Data entries
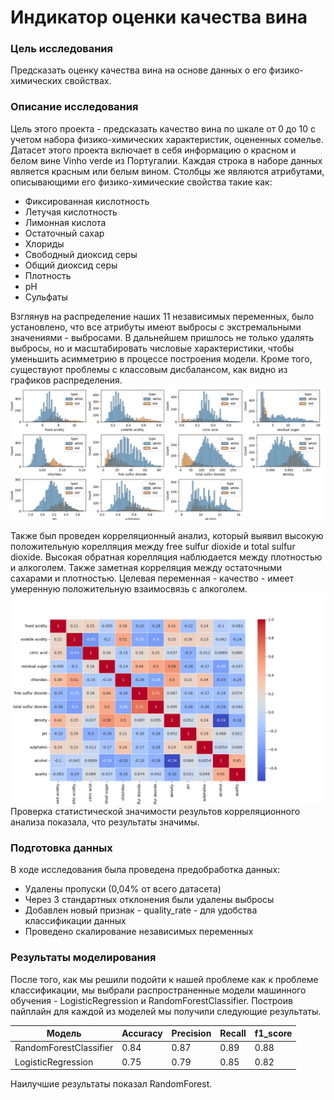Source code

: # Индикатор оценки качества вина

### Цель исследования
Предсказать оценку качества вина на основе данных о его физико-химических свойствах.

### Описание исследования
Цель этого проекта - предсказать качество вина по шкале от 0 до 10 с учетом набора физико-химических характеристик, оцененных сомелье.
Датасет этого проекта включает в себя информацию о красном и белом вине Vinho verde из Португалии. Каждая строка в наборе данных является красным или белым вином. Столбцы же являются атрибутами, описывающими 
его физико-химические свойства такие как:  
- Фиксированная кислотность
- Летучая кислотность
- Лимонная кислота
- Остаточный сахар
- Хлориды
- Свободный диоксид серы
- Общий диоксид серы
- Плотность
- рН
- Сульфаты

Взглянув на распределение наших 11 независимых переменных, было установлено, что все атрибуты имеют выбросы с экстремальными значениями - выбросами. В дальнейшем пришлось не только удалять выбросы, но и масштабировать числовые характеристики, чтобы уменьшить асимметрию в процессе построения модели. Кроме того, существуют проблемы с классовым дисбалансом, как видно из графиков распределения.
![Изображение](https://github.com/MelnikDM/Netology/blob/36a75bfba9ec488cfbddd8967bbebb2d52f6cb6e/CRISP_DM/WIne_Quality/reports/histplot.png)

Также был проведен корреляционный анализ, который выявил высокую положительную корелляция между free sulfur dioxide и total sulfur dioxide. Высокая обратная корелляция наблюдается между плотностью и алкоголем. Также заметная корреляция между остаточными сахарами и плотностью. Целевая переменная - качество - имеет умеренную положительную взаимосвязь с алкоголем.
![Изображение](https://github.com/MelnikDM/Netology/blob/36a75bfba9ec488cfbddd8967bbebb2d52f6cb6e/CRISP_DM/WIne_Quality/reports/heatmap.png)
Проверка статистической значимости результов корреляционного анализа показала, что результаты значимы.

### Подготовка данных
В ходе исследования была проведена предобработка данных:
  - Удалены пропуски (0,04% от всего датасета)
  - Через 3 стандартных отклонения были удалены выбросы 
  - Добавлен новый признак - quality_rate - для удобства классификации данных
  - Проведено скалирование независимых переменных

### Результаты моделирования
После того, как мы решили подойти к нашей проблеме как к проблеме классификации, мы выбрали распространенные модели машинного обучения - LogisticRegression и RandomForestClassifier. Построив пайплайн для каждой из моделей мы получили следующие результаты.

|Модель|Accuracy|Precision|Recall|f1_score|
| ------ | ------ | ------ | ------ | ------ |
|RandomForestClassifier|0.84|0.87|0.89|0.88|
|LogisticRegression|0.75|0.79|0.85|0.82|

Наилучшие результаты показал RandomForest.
==
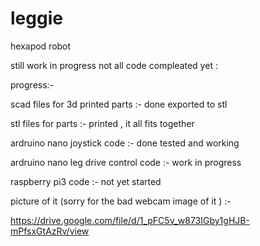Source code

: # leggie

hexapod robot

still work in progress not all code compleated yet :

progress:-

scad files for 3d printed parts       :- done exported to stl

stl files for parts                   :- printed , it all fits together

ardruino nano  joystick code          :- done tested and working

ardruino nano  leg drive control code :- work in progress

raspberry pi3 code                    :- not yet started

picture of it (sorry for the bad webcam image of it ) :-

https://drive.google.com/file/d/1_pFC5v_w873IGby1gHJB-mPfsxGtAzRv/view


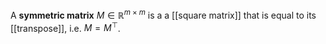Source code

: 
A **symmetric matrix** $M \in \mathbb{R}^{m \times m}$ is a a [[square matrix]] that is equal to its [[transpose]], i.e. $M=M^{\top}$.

=== Work order ===
Provide only the number of lines above that contain the word "https".

=== Written answer ===
3